The film ends in the hotel parking lot, the triumphant opening music now replaced on the soundtrack by Dionne Warwick’s much more prosaic “What the world needs now, is love sweet love…” The four are caught up in an almost strenuously diverse crowd, ethereally mingling and looking deeply into the eyes of strangers, as Bob and Carol did during one of the exercises at the institute. It’s a carefully ambiguous ending, but clearly not one that rejects the new age teachings; it suggests, it seems to me, that ambitions for greater self-awareness and connection are entirely valid and attainable, but that they’re going to need a more specific inner diagnosis and action plan. There’s some compromise and even cheapening in this of course – that choice of song must have been a little obvious even in 1969 – but also possibilities beyond those offered by mechanized professional therapies.

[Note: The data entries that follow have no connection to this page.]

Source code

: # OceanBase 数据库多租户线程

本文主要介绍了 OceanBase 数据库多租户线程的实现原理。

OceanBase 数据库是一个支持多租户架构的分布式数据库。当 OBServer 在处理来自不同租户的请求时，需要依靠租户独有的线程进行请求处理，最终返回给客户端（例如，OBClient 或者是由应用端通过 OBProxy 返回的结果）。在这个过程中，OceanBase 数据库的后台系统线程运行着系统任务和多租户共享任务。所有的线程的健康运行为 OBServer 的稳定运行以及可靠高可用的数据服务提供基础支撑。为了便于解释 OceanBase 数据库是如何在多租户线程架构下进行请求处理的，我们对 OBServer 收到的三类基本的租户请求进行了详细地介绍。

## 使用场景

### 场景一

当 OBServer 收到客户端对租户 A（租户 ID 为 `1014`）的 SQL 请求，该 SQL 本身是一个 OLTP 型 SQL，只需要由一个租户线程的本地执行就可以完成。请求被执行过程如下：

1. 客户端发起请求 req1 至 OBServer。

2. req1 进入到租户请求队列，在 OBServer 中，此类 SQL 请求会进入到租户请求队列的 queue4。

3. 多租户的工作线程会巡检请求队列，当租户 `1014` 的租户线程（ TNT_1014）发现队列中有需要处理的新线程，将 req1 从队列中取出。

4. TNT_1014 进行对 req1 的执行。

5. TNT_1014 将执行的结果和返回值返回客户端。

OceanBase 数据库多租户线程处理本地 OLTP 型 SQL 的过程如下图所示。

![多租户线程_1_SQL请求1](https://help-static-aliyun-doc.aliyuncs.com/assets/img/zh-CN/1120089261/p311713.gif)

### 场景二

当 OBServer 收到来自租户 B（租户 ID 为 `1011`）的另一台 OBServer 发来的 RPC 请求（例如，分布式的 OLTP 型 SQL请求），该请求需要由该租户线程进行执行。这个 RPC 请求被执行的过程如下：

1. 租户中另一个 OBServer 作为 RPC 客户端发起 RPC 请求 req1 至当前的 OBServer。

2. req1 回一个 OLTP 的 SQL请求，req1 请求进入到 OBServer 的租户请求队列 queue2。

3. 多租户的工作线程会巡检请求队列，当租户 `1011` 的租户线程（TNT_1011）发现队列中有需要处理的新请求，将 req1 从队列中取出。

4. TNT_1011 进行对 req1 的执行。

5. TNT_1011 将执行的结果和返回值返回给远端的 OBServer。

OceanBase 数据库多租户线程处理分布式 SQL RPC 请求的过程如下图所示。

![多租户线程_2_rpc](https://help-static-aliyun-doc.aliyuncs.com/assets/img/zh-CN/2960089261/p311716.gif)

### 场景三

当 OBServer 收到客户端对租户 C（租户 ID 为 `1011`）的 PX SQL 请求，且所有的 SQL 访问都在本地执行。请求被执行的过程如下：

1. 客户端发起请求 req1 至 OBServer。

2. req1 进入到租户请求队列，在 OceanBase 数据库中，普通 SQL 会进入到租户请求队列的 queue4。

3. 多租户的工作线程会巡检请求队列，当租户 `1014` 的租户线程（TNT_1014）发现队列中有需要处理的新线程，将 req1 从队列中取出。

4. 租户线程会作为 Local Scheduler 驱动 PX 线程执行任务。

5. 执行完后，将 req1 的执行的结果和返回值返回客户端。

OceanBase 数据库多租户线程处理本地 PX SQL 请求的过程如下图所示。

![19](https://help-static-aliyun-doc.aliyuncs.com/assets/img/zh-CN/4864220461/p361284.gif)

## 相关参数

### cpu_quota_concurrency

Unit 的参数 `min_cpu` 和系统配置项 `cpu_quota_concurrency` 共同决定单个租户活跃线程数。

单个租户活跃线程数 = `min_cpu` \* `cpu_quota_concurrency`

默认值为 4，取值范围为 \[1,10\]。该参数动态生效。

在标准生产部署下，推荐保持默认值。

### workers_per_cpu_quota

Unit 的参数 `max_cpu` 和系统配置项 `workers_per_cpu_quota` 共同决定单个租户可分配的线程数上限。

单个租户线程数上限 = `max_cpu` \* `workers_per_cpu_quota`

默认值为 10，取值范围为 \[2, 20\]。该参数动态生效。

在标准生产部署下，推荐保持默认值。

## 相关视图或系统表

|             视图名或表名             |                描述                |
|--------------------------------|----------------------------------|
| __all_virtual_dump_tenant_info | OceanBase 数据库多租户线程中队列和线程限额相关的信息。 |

Of course, attaining the velocity for that kind of take-off isn’t easy. One of the best scenes has Alice at her analyst, where it may or may not be significant that she referred to “liking” her husband as opposed to “loving” her child, that she accidentally refers to making love with Bob rather than Ted, and that she still refers to her private parts using a term from her childhood (and then of course, just when she might be getting somewhere, time’s up). How do you find yourself within that? Honest intuitive reactions to infidelity or other things are to be encouraged, as long as properly examined for what they reveal - a talk process hopelessly intermingling unburying facts and spinning fictions. Before they all go to bed together, Ted goes into the bathroom, seemingly going through his usual routine, perhaps stalling, perhaps merely exercising habits and a personal sense of standards more pressing than any looming, possibly life-changing erotic possibilities. Maybe he kills the moment; maybe it helps all of them find the right one.
Fruitful Ground
It’s disappointing how seldom we get films now like Bob & Carol & Ted & Alice. For one thing, sexuality has virtually disappeared as a serious subject in American cinema. But more broadly, I miss the sense of mainstream cinema actually taking on emotional mysteries, rather than trafficking in bland certainties. It’s worth remembering that Bob & Carol.. received several Oscar nominations, for Gould and Carroll and for the script; could that happen now, when the consensus view of serious cinema has become so soggy at one end (The Reader), so degraded at the other (No Country For Old Men)?
Among the many things we’re not adequately addressing about the economic crisis: its implications for “relationships” as we’ve come to view them in an age of debt-inflated, media-stroked, materialistic inanity. Oh, we’re getting all the stories about how dating is tougher when the purse strings tighten, and about people living longer with their parents and suchlike, but we all have to know- if we examine it at all – that this is merely the tip of the reinvention iceberg. We hear about “sacrifice” and “living within our means” on the one hand, but meanwhile we collectively hope for some “stimulus” back to a state of arrested development. It’s dire, and yet for an engaged artist, what a time it should be to find real stories and people. But for now, a few honorable exceptions like Wendy And Lucy aside, most of what’s being released isn’t worth the time of day. However distant the preoccupations of Bob & Carol… might be, they’re still more useful to us in the here and now than anything at the multiplex. Or, sadly, even the arthouse.